In front of me a range of tabs are open on my browser. Clothes to buy for my honeymoon, decorations and bits and pieces for the wedding. And yet I feel I cannot act on them.

How can I act on this, when I fear that my wedding may be unable to go ahead.

May. That's when they said that the virus will hit its peak in the UK. End of May specifically. And that's exactly when my wedding is. They've just strongly advised against travelling to my honeymoon destination. They are stopping mass gatherings, vulnerable people are having to go into lock down, and I am having to sit by and wait and see, no idea how this will all end. Will our grandparents live to get to see us get married? If they do, will they even be allowed to come? Can we even celebrate our marriage with anyone?

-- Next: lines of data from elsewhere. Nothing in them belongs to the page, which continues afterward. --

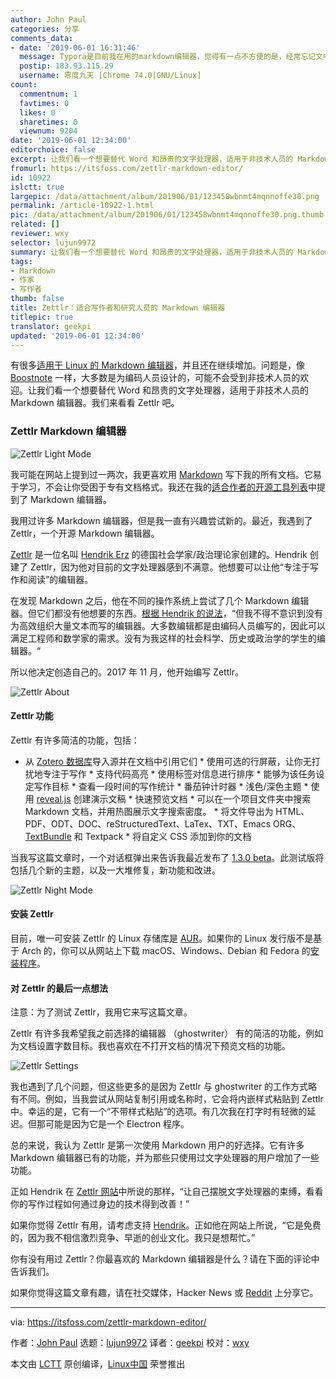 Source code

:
 ```yaml
---
author: John Paul
categories: 分享
comments_data:
- date: '2019-06-01 16:31:46'
  message: Typora是目前我在用的markdown编辑器，觉得有一点不方便的是，经常忘记文中引用的图片会删掉。即使在设置中做过设置。
  postip: 183.93.115.29
  username: 零度九天 [Chrome 74.0|GNU/Linux]
count:
  commentnum: 1
  favtimes: 0
  likes: 0
  sharetimes: 0
  viewnum: 9204
date: '2019-06-01 12:34:00'
editorchoice: false
excerpt: 让我们看一个想要替代 Word 和昂贵的文字处理器，适用于非技术人员的 Markdown 编辑器。我们来看看 Zettlr 吧。
fromurl: https://itsfoss.com/zettlr-markdown-editor/
id: 10922
islctt: true
largepic: /data/attachment/album/201906/01/123458wbnmt4mqnnoffe30.png
permalink: /article-10922-1.html
pic: /data/attachment/album/201906/01/123458wbnmt4mqnnoffe30.png.thumb.jpg
related: []
reviewer: wxy
selector: lujun9972
summary: 让我们看一个想要替代 Word 和昂贵的文字处理器，适用于非技术人员的 Markdown 编辑器。我们来看看 Zettlr 吧。
tags:
- Markdown
- 作家
- 写作者
thumb: false
title: Zettlr：适合写作者和研究人员的 Markdown 编辑器
titlepic: true
translator: geekpi
updated: '2019-06-01 12:34:00'
---
```


有很多[适用于 Linux 的 Markdown 编辑器](https://itsfoss.com/best-markdown-editors-linux/)，并且还在继续增加。问题是，像 [Boostnote](https://itsfoss.com/boostnote-linux-review/) 一样，大多数是为编码人员设计的，可能不会受到非技术人员的欢迎。让我们看一个想要替代 Word 和昂贵的文字处理器，适用于非技术人员的 Markdown 编辑器。我们来看看 Zettlr 吧。


### Zettlr Markdown 编辑器


![Zettlr Light Mode](/data/attachment/album/201906/01/123458wbnmt4mqnnoffe30.png)


我可能在网站上提到过一两次，我更喜欢用 [Markdown](https://daringfireball.net/projects/markdown/) 写下我的所有文档。它易于学习，不会让你受困于专有文档格式。我还在我的[适合作者的开源工具列表](https://itsfoss.com/open-source-tools-writers/)中提到了 Markdown 编辑器。


我用过许多 Markdown 编辑器，但是我一直有兴趣尝试新的。最近，我遇到了 Zettlr，一个开源 Markdown 编辑器。


[Zettlr](https://www.zettlr.com/) 是一位名叫 [Hendrik Erz](https://github.com/nathanlesage) 的德国社会学家/政治理论家创建的。Hendrik 创建了 Zettlr，因为他对目前的文字处理器感到不满意。他想要可以让他“专注于写作和阅读”的编辑器。


在发现 Markdown 之后，他在不同的操作系统上尝试了几个 Markdown 编辑器。但它们都没有他想要的东西。[根据 Hendrik 的说法](https://www.zettlr.com/about)，“但我不得不意识到没有为高效组织大量文本而写的编辑器。大多数编辑都是由编码人员编写的，因此可以满足工程师和数学家的需求。没有为我这样的社会科学、历史或政治学的学生的编辑器。“


所以他决定创造自己的。2017 年 11 月，他开始编写 Zettlr。


![Zettlr About](/data/attachment/album/201906/01/123501cxnsnqs6qx5pniqn.png)


#### Zettlr 功能


Zettlr 有许多简洁的功能，包括：


* 从 [Zotero 数据库](https://www.zotero.org/)导入源并在文档中引用它们 \* 使用可选的行屏蔽，让你无打扰地专注于写作 \* 支持代码高亮 \* 使用标签对信息进行排序 \* 能够为该任务设定写作目标 \* 查看一段时间的写作统计 \* 番茄钟计时器 \* 浅色/深色主题 \* 使用 [reveal.js](https://revealjs.com/#/) 创建演示文稿 \* 快速预览文档 \* 可以在一个项目文件夹中搜索 Markdown 文档，并用热图展示文字搜索密度。 \* 将文件导出为 HTML、PDF、ODT、DOC、reStructuredText、LaTex、TXT、Emacs ORG、[TextBundle](http://textbundle.org/) 和 Textpack \* 将自定义 CSS 添加到你的文档


当我写这篇文章时，一个对话框弹出来告诉我最近发布了 [1.3.0 beta](https://github.com/Zettlr/Zettlr/releases/tag/v1.3.0-beta)。此测试版将包括几个新的主题，以及一大堆修复，新功能和改进。


![Zettlr Night Mode](/data/attachment/album/201906/01/123504aht3foujhwuuq9gw.png)


#### 安装 Zettlr


目前，唯一可安装 Zettlr 的 Linux 存储库是 [AUR](https://aur.archlinux.org/packages/zettlr-bin/)。如果你的 Linux 发行版不是基于 Arch 的，你可以从网站上下载 macOS、Windows、Debian 和 Fedora 的[安装程序](https://www.zettlr.com/download)。


#### 对 Zettlr 的最后一点想法


注意：为了测试 Zettlr，我用它来写这篇文章。


Zettlr 有许多我希望我之前选择的编辑器 （ghostwriter） 有的简洁的功能，例如为文档设置字数目标。我也喜欢在不打开文档的情况下预览文档的功能。


![Zettlr Settings](/data/attachment/album/201906/01/123506ikk8aa1e9ig81gez.png)


我也遇到了几个问题，但这些更多的是因为 Zettlr 与 ghostwriter 的工作方式略有不同。例如，当我尝试从网站复制引用或名称时，它会将内嵌样式粘贴到 Zettlr 中。幸运的是，它有一个“不带样式粘贴”的选项。有几次我在打字时有轻微的延迟。但那可能是因为它是一个 Electron 程序。


总的来说，我认为 Zettlr 是第一次使用 Markdown 用户的好选择。它有许多 Markdown 编辑器已有的功能，并为那些只使用过文字处理器的用户增加了一些功能。


正如 Hendrik 在 [Zettlr 网站](https://www.zettlr.com/about)中所说的那样，“让自己摆脱文字处理器的束缚，看看你的写作过程如何通过身边的技术得到改善！”


如果你觉得 Zettlr 有用，请考虑支持 [Hendrik](https://www.zettlr.com/supporters)。正如他在网站上所说，“它是免费的，因为我不相信激烈竞争、早逝的创业文化。我只是想帮忙。”


你有没有用过 Zettlr？你最喜欢的 Markdown 编辑器是什么？请在下面的评论中告诉我们。


如果你觉得这篇文章有趣，请在社交媒体，Hacker News 或 [Reddit](http://reddit.com/r/linuxusersgroup) 上分享它。




---


via: <https://itsfoss.com/zettlr-markdown-editor/>


作者：[John Paul](https://itsfoss.com/author/john/) 选题：[lujun9972](https://github.com/lujun9972) 译者：[geekpi](https://github.com/geekpi) 校对：[wxy](https://github.com/wxy)


本文由 [LCTT](https://github.com/LCTT/TranslateProject) 原创编译，[Linux中国](https://linux.cn/) 荣誉推出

I'm devastated at the concept that this may be taken from me. I am angry. I am heartbroken. I have been planning this for the last year and a half. Everything has been so orgnaised and well put together and right now I am so close, it is finally in reach and I can't even get excited about it. I'm just on edge about the whole thing.

It plagues my mind. I know it is such a first world problem, and I know I have so many other issues to be dealing with right now in terms of the impacts, and I know it is justa wedding but damn it. It was my wedding. I just... How can this be happening.

I just want to cry. Constantly. I am consistently on the brink of tears. Neither of us can really bear to talk about it. It's too hard and too painful to contemplate it. We know that we don't know what will happen. But right now, my optimisim has run out. I'm running on empty.

I'm so upset. I just can't put into words how hard this is hitting me.

It's not fair. That's all it is. Unfair.